America’s stringent rules on cosmetic fillers - injectable substances used to reduce wrinkles - mean companies are turning to Britain to test out new products.
There are just seven cosmetic fillers that contain hyaluronic acid - found naturally in the skin - approved for use in the US, compared to around 65 available in Europe, estimates consultant dermatologist Dr Nick Lowe, who has clinics in the UK and US.
Every year 415,000 people undergo non-surgical cosmetic treatments such as fillers.
This boom has led Which? to call on the government to strengthen the weak regulatory system that may allow potentially useless or even dangerous products through the net.
Isolagen - a treatment that used patients’ own cells to smooth out skin - is an example of weak regulation in practice
Despite it being withdrawn in the US in 1999, Isolagen was still introduced to Britain in 2002. The company has since used information gathered in Britain to support its pending licence application in America.
Isolagen was not covered by any regulation in Britain at all meaning that, before it was withdrawn in 2006, the company was able to:
- describe the product as ‘natural’ despite patients’ cells being stored in foetal calf serum;
- claim it had been cleared by the health regulator, even though Isolagen didn’t fall under any British regulation;
- use experiences of British patients in its American literature, stating that ‘retrospective study, clinical trials and treatment of patients in the UK’ would improve the manufacturing process for America.
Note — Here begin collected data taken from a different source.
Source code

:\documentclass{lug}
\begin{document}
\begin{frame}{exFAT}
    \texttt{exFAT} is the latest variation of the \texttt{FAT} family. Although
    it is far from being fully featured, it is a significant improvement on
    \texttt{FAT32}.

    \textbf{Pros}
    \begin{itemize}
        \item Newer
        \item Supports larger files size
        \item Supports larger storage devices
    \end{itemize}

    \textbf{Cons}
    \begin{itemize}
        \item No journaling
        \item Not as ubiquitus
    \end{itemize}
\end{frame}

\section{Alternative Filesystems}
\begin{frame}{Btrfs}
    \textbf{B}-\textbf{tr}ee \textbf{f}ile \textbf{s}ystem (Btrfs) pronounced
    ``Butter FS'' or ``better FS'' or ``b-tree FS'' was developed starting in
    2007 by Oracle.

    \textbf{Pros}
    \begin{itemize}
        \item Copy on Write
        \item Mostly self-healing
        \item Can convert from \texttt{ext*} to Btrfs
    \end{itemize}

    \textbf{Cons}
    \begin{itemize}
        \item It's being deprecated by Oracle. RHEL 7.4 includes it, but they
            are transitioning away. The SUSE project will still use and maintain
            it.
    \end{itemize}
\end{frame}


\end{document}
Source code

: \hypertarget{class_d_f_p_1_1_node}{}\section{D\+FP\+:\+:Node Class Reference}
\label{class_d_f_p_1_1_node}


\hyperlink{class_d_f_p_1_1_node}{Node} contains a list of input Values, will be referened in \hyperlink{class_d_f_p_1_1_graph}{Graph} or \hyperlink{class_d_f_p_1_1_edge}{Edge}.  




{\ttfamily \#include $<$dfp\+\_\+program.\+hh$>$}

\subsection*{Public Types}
Which? health campaigner Jenny Driscoll said: ‘At the moment Britain is effectively a testing ground for cosmetic treatments.
‘Consumers here do not benefit from the effective and stringent regulation systems that Americans have. New products are coming onto the market all the time and the regulation needs to keep up with the science.
‘If the Department of Health doesn’t step up and recognise the flaws in the system, it is leaving Brits potentially at risk.’
Which? has been involved with an online support chat room, the Isolagen Action Group, where people affected by Isolagen can share experiences and problems.